> Items from a data source:
◆ ◆ ◆ ◆

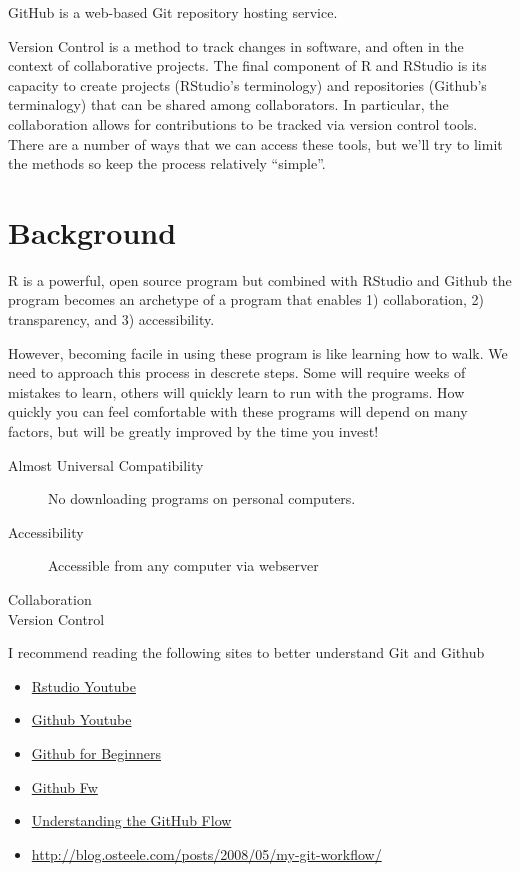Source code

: \documentclass[12pt]{../SOP3_beta}
\begin{document}
\NP GitHub is a web-based Git repository hosting service. 

\NP Version Control is a method to track changes in software, and often in the context of collaborative projects. The final component of R and RStudio is its capacity to create projects (RStudio's terminology) and repositories (Github's terminalogy) that can be shared among collaborators. In particular, the collaboration allows for contributions to be tracked via version control tools. There are a number of ways that we can access these tools, but we'll try to limit the methods so keep the process relatively ``simple''.


\section{Background}

\NP R is a powerful, open source program but combined with RStudio and Github the program becomes an archetype of a program that enables 1) collaboration, 2) transparency, and 3) accessibility.

\NP However, becoming facile in using these program is like learning how to walk. We need to approach this process in descrete steps. Some will require weeks of mistakes to learn, others will quickly learn to run with the programs. How quickly you can feel comfortable with these programs will depend on many factors, but will be greatly improved by the time you invest!

\begin{description}
  \item[Almost Universal Compatibility] No downloading programs on personal computers.
  \item[Accessibility] Accessible from any computer via webserver
  \item[Collaboration]
  \item[Version Control]
\end{description}

\NP I recommend reading the following sites to better understand Git and Github

\begin{itemize}
  \item \href{https://www.youtube.com/watch?v=uHYcDQDbMY8}{Rstudio Youtube}
  \item \href{https://www.youtube.com/watch?v=0fKg7e37bQE}{Github Youtube}
  \item \href{http://product.hubspot.com/blog/git-and-github-tutorial-for-beginners}{Github for Beginners}
  \item \href{http://scottchacon.com/2011/08/31/github-flow.html}{Github Fw}
  \item \href{https://guides.github.com/introduction/flow/}{Understanding the GitHub Flow}
  \item \href{http://blog.osteele.com/posts/2008/05/my-git-workflow/}{http://blog.osteele.com/posts/2008/05/my-git-workflow/}
  
\end{itemize}
\end{document}

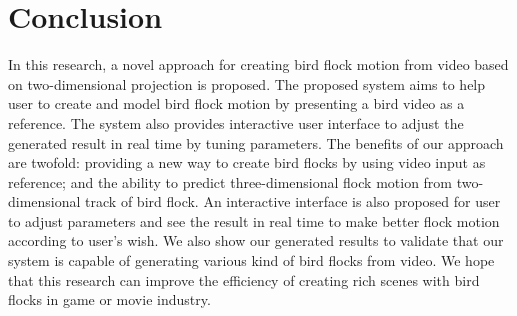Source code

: \chapter{Conclusion}


In this research, a novel approach for creating bird flock motion from video based on two-dimensional projection is proposed. The proposed system aims to help user to create and model bird flock motion by presenting a bird video as a reference. The system also provides interactive user interface to adjust the generated result in real time by tuning parameters. The benefits of our approach are twofold: providing a new way to create bird flocks by using video input as reference; and the ability to predict three-dimensional flock motion from two-dimensional track of bird flock. An interactive interface is also proposed for user to adjust parameters and see the result in real time to make better flock motion according to user's wish. We also show our generated results to validate that our system  is capable of generating various kind of bird flocks from video. We hope that this research can improve the efficiency of creating rich scenes with bird flocks in game or movie industry.
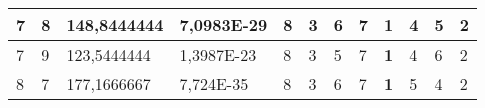 \documentclass[conference]{IEEEtran}
\begin{document}
\begin{table*}[]
\begin{tabular}{|llll|llllllll|}
\multicolumn{1}{|l|}{7}                                                              & \multicolumn{1}{l|}{8}                                                                 & \multicolumn{1}{l|}{148,8444444}                                                           & 7,0983E-29                              & \multicolumn{1}{l|}{8}                                                           & \multicolumn{1}{l|}{3}                                                           & \multicolumn{1}{l|}{6}                                                           & \multicolumn{1}{l|}{7}                                                           & \multicolumn{1}{l|}{\textbf{1}}                                                  & \multicolumn{1}{l|}{4}                                                           & \multicolumn{1}{l|}{5}                                                           & 2                                   \\ \hline
\multicolumn{1}{|l|}{7}                                                              & \multicolumn{1}{l|}{9}                                                                 & \multicolumn{1}{l|}{123,5444444}                                                           & 1,3987E-23                              & \multicolumn{1}{l|}{8}                                                           & \multicolumn{1}{l|}{3}                                                           & \multicolumn{1}{l|}{5}                                                           & \multicolumn{1}{l|}{7}                                                           & \multicolumn{1}{l|}{\textbf{1}}                                                  & \multicolumn{1}{l|}{4}                                                           & \multicolumn{1}{l|}{6}                                                           & 2                                   \\ \hline
\multicolumn{1}{|l|}{8}                                                              & \multicolumn{1}{l|}{7}                                                                 & \multicolumn{1}{l|}{177,1666667}                                                           & 7,724E-35                               & \multicolumn{1}{l|}{8}                                                           & \multicolumn{1}{l|}{3}                                                           & \multicolumn{1}{l|}{6}                                                           & \multicolumn{1}{l|}{7}                                                           & \multicolumn{1}{l|}{\textbf{1}}                                                  & \multicolumn{1}{l|}{5}                                                           & \multicolumn{1}{l|}{4}                                                           & 2                                   \\ \hline

\end{tabular}
\end{table*}
\end{document}
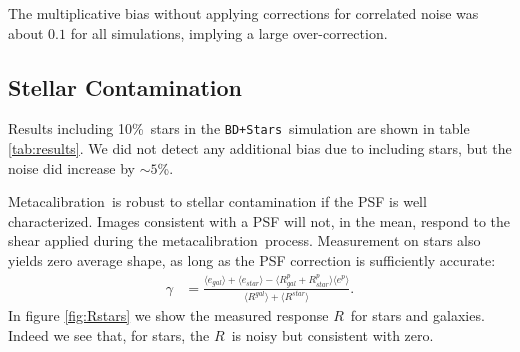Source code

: \documentclass[usegraphicx,usenatbib]{mn2e}
\newcommand{\mest}{e}
\newcommand{\mcal}{metacalibration}
\newcommand{\Mcal}{Metacalibration}
\newcommand{\mcalR}{$R$}
\newcommand{\nsimNStar}{$4 \times 10^7$}
\newcommand{\nsimNstarperc}{10\%}
\newcommand{\bdsim}{\texttt{BD}}
\newcommand{\bdstar}{\texttt{BD+Stars}}
\begin{document}
The multiplicative bias without applying corrections for correlated noise
was about $0.1$ for all simulations, implying a large over-correction.


\subsection{Stellar Contamination} \label{sec:stars}

Results including \nsimNstarperc\ stars in the \bdstar\ simulation are shown in
table \ref{tab:results}. We did not detect any additional bias due to including
stars, but the noise did increase by $\sim 5$\%.


\Mcal\ is robust to stellar contamination if the PSF is well
characterized.  Images consistent with a PSF will not, in the mean, respond to the shear
applied during the \mcal\ process.  Measurement on stars also yields zero average shape, as
long as the PSF correction is sufficiently accurate:
\begin{align}
    \gamma &= \frac{ \langle \mest_{gal} \rangle + \langle \mest_{star} \rangle - \langle R^p_{gal} + R^p_{star} \rangle \langle \mest^p \rangle }{ \langle R^{gal} \rangle + \langle R^{star} \rangle}.
\end{align}
In figure \ref{fig:Rstars} we show the measured response \mcalR\ for stars
and galaxies.  Indeed we see that, for stars, the \mcalR\ is noisy but consistent with
zero.
\end{document}
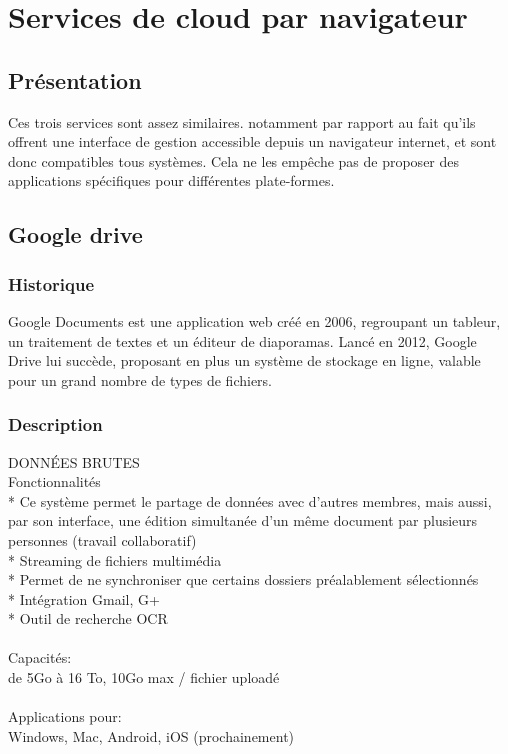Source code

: \chapter{Services de cloud par navigateur}
\thispagestyle{EIP} %

\section{Présentation}
Ces trois services sont assez similaires. notamment par rapport au fait qu'ils offrent une interface de gestion accessible depuis un navigateur internet, et sont donc compatibles tous systèmes. Cela ne les empêche pas de proposer des applications spécifiques pour différentes plate-formes.

\section{Google drive}

\subsection{Historique}
Google Documents est une application web créé en 2006, regroupant un tableur, un traitement de textes et un éditeur de diaporamas.
Lancé en 2012, Google Drive lui succède, proposant en plus un système de stockage en ligne, valable pour un grand nombre de types de fichiers.\\

\subsection{Description}
DONNÉES BRUTES\\
Fonctionnalités\\
* Ce système permet le partage de données avec d'autres membres, mais aussi, par son interface, une édition simultanée d'un même document par plusieurs personnes (travail collaboratif)\\
* Streaming de fichiers multimédia\\
* Permet de ne synchroniser que certains dossiers préalablement sélectionnés\\
* Intégration Gmail, G+\\
* Outil de recherche OCR\\
\\
Capacités:\\
de 5Go à 16 To, 10Go max / fichier uploadé\\
\\
Applications pour:\\
Windows, Mac, Android, iOS (prochainement)\\



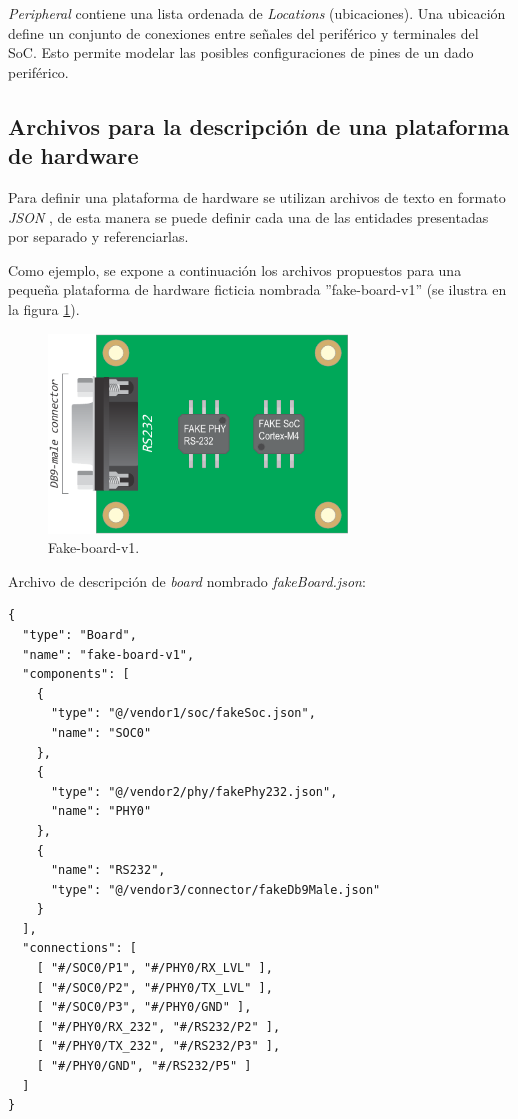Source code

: \emph{Peripheral} contiene una lista ordenada de \emph{Locations} (ubicaciones). Una ubicación define un conjunto de conexiones entre señales del periférico y terminales del SoC. Esto permite modelar las posibles configuraciones de pines de un dado periférico.

\subsection{Archivos para la descripción de una plataforma de hardware}

Para definir una plataforma de hardware se utilizan archivos de texto en formato \emph{JSON} \citep{JSON}, de esta manera se puede definir cada una de las entidades presentadas por separado y referenciarlas. 

Como ejemplo, se expone a continuación los archivos propuestos para una pequeña plataforma de hardware ficticia nombrada ''fake-board-v1'' (se ilustra en la figura \ref{fig:fakeBoard}). 

\begin{figure}[!htbp]
\begin{center}  %
\includegraphics*[width=8cm]{Figures/FakeBoard-01.pdf}
\par\caption{Fake-board-v1.}\label{fig:fakeBoard}
\end{center}
\end{figure}

Archivo de descripción de \emph{board} nombrado \emph{fakeBoard.json}:

\begin{verbatim}
{
  "type": "Board",
  "name": "fake-board-v1",
  "components": [
    {
      "type": "@/vendor1/soc/fakeSoc.json",
      "name": "SOC0"
    },
    {
      "type": "@/vendor2/phy/fakePhy232.json",
      "name": "PHY0"
    },
    {
      "name": "RS232",
      "type": "@/vendor3/connector/fakeDb9Male.json"
    }
  ],
  "connections": [
    [ "#/SOC0/P1", "#/PHY0/RX_LVL" ],
    [ "#/SOC0/P2", "#/PHY0/TX_LVL" ],
    [ "#/SOC0/P3", "#/PHY0/GND" ],
    [ "#/PHY0/RX_232", "#/RS232/P2" ],
    [ "#/PHY0/TX_232", "#/RS232/P3" ],
    [ "#/PHY0/GND", "#/RS232/P5" ]
  ]
}
\end{verbatim}

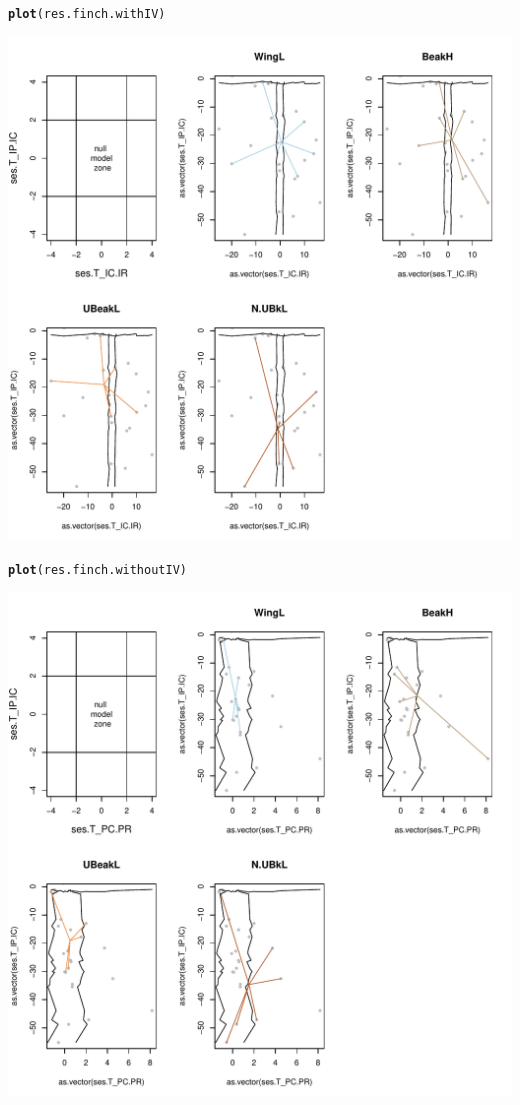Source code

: \documentclass[12pt]{article}\usepackage[]{graphicx}\usepackage[]{color}
\makeatletter
\def\maxwidth{ %
  \ifdim\Gin@nat@width>\linewidth
    \linewidth
  \else
    \Gin@nat@width
  \fi
}
\newcommand{\hlstd}[1]{\textcolor[rgb]{0.345,0.345,0.345}{#1}}%
\newcommand{\hlkwd}[1]{\textcolor[rgb]{0.737,0.353,0.396}{\textbf{#1}}}%
\newenvironment{kframe}{%
 \def\at@end@of@kframe{}%
 \ifinner\ifhmode%
  \def\at@end@of@kframe{\end{minipage}}%
  \begin{minipage}{\columnwidth}%
 \fi\fi%
 \def\FrameCommand##1{\hskip\@totalleftmargin \hskip-\fboxsep
 \colorbox{shadecolor}{##1}\hskip-\fboxsep
     \hskip-\linewidth \hskip-\@totalleftmargin \hskip\columnwidth}%
 \MakeFramed {\advance\hsize-\width
   \@totalleftmargin\z@ \linewidth\hsize
   \@setminipage}}%
 {\par\unskip\endMakeFramed%
 \at@end@of@kframe}
\newenvironment{knitrout}{}{} %
\makeatother
\begin{document}
\begin{knitrout}
\begin{kframe}
\begin{alltt}
\hlkwd{plot}\hlstd{(res.finch.withIV)}
\end{alltt}
\end{kframe}
\includegraphics[width=\maxwidth]{figure/unnamed-chunk-391} 
\begin{kframe}\begin{alltt}
\hlkwd{plot}\hlstd{(res.finch.withoutIV)}
\end{alltt}
\end{kframe}
\includegraphics[width=\maxwidth]{figure/unnamed-chunk-392} 

\end{knitrout}
\end{document}

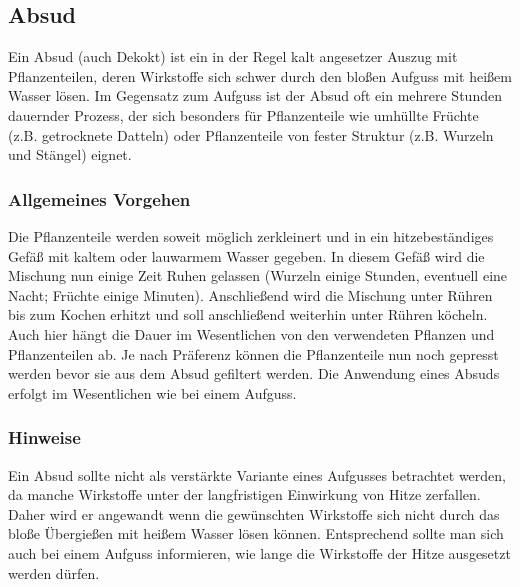 \subsection{Absud}

Ein Absud (auch Dekokt) ist ein in der Regel kalt angesetzer Auszug mit Pflanzenteilen, deren Wirkstoffe sich schwer durch den bloßen Aufguss mit heißem Wasser lösen. Im Gegensatz zum Aufguss ist der Absud oft ein mehrere Stunden dauernder Prozess, der sich besonders für Pflanzenteile wie umhüllte Früchte (z.B. getrocknete Datteln) oder Pflanzenteile von fester Struktur (z.B. Wurzeln und Stängel) eignet.

\subsubsection{Allgemeines Vorgehen}

Die Pflanzenteile werden soweit möglich zerkleinert und in ein hitzebeständiges Gefäß mit kaltem oder lauwarmem Wasser gegeben. In diesem Gefäß wird die Mischung nun einige Zeit Ruhen gelassen (Wurzeln einige Stunden, eventuell eine Nacht; Früchte einige Minuten). Anschließend wird die Mischung unter Rühren bis zum Kochen erhitzt und soll anschließend weiterhin unter Rühren köcheln. Auch hier hängt die Dauer im Wesentlichen von den verwendeten Pflanzen und Pflanzenteilen ab. Je nach Präferenz können die Pflanzenteile nun noch gepresst werden bevor sie aus dem Absud gefiltert werden.
Die Anwendung eines Absuds erfolgt im Wesentlichen wie bei einem Aufguss.

\subsubsection{Hinweise}

Ein Absud sollte nicht als verstärkte Variante eines Aufgusses betrachtet werden, da manche Wirkstoffe unter der langfristigen Einwirkung von Hitze zerfallen. Daher wird er angewandt wenn die gewünschten Wirkstoffe sich nicht durch das bloße Übergießen mit heißem Wasser lösen können. Entsprechend sollte man sich auch bei einem Aufguss informieren, wie lange die Wirkstoffe der Hitze ausgesetzt werden dürfen.

						


						
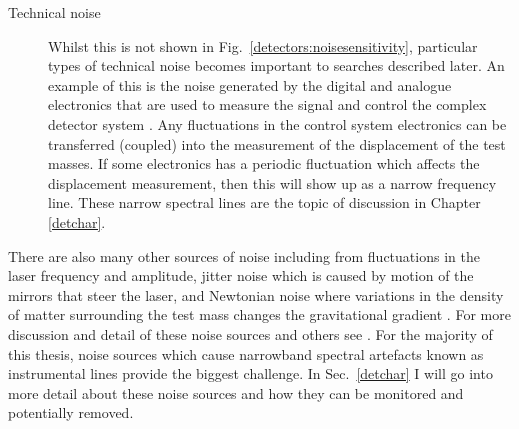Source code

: \begin{description}
\item[Technical noise] Whilst this is not shown
in Fig.~\ref{detectors:noisesensitivity}, particular types of technical noise becomes important to searches
described later. An example of this is the noise generated by the digital and analogue electronics that are used to measure the signal and control the complex
detector system \citep{martynov2016SensitivityAdvanced}. Any fluctuations in the control system electronics can be transferred (coupled) into the measurement of the displacement of the test masses. 
If some electronics has a periodic fluctuation which affects the displacement measurement, then this will show up as a narrow frequency line. These narrow spectral lines are the topic of discussion in Chapter \ref{detchar}.

\end{description}

There are also many other sources of noise including from fluctuations in the laser frequency and amplitude, jitter noise which is caused by motion of the mirrors that steer the laser, and Newtonian noise where variations in the density of matter surrounding the test mass changes the gravitational gradient \citep{martynov2016SensitivityAdvanced}.
For more discussion and detail of these noise sources and others see \citep{martynov2016SensitivityAdvanced,aasi2015AdvancedLIGO,aasi2015CharacterizationLIGO}. 
For the majority of this thesis, noise sources which cause narrowband spectral artefacts known as instrumental lines provide the biggest challenge.  In Sec.~\ref{detchar} I will go into more detail about these noise sources and how they can be monitored and potentially removed.













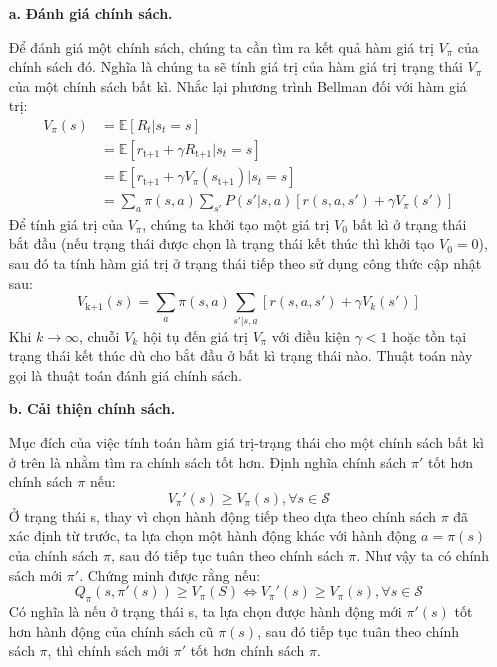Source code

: \documentclass{uetgraduation}
\begin{document}
\begin{itemize}
    \item[\textbf{a.}] \textbf{Đánh giá chính sách.}
    
    Để đánh giá một chính sách, chúng ta cần tìm ra kết quả hàm giá trị $V_\pi$ của chính sách đó. Nghĩa là chúng ta sẽ tính giá trị của hàm giá trị trạng thái $V_\pi$ của một chính sách bất kì.
    Nhắc lại phương trình Bellman đối với hàm giá trị:
    \begin{align*}
        V_\pi (s) &= \mathbb{E} [R_t | s_t = s] \\
        &= \mathbb{E} [r_\text{t+1} + \gamma R_\text{t+1} | s_t = s] \\
        &= \mathbb{E} [r_\text{t+1} + \gamma V_\pi (s_\text{t+1}) | s_t = s] \\
        &= \sum_{a} \pi(s, a) \sum_{s'} P(s' | s, a) [r(s, a, s') + \gamma V_\pi (s')]
    \end{align*}
    Để tính giá trị của $V_\pi$, chúng ta khởi tạo một giá trị $V_0$ bất kì ở trạng thái bắt đầu (nếu trạng thái được chọn là trạng thái kết thúc thì khởi tạo $V_0 = 0$), sau đó ta tính hàm giá trị
    ở trạng thái tiếp theo sử dụng công thức cập nhật sau:
    \[
    V_\text{k+1} (s) = \sum_{a} \pi (s, a) \sum_{s' | s, a} [r(s, a, s') + \gamma V_k (s')]
    \]
    Khi $k \to \infty$, chuỗi $V_k$ hội tụ đến giá trị $V_\pi$ với điều kiện $\gamma < 1$ hoặc tồn tại trạng thái kết thúc dù cho bắt đầu ở bất kì trạng thái nào. Thuật toán này gọi là thuật toán đánh giá
    chính sách.

    \item[\textbf{b.}] \textbf{Cải thiện chính sách.}
    
    Mục đích của việc tính toán hàm giá trị-trạng thái cho một chính sách bất kì ở trên là nhằm tìm ra chính sách tốt hơn. Định nghĩa chính sách $\pi'$ tốt hơn chính sách $\pi$ nếu:
    \[
    V_\pi' (s) \geq V_\pi (s), \forall s \in \mathcal{S}
    \]
    Ở trạng thái s, thay vì chọn hành động tiếp theo dựa theo chính sách $\pi$ đã xác định từ trước, ta lựa chọn một hành động khác với hành động $a = \pi(s)$ của chính sách $\pi$, sau
    đó tiếp tục tuân theo chính sách $\pi$. Như vậy ta có chính sách mới $\pi'$. Chứng minh được rằng nếu:
    \[
    Q_\pi(s, \pi'(s)) \geq V_\pi (S) \iff V_\pi' (s) \geq V_\pi (s), \forall s \in \mathcal{S}
    \]
    Có nghĩa là nếu ở trạng thái s, ta lựa chọn được hành động mới $\pi'(s)$ tốt hơn hành động của chính sách cũ $\pi(s)$, sau đó tiếp tục tuân theo chính sách $\pi$, thì chính sách mới
    $\pi'$ tốt hơn chính sách $\pi$.


\end{itemize}
\end{document}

◆ ◆ ◆ ◆

> Your instructions:
Which of the lines above include the word "mest"? List those lines.

> Response box:
\newcommand{\mest}{e}
    \gamma &= \frac{ \langle \mest_{gal} \rangle + \langle \mest_{star} \rangle - \langle R^p_{gal} + R^p_{star} \rangle \langle \mest^p \rangle }{ \langle R^{gal} \rangle + \langle R^{star} \rangle}.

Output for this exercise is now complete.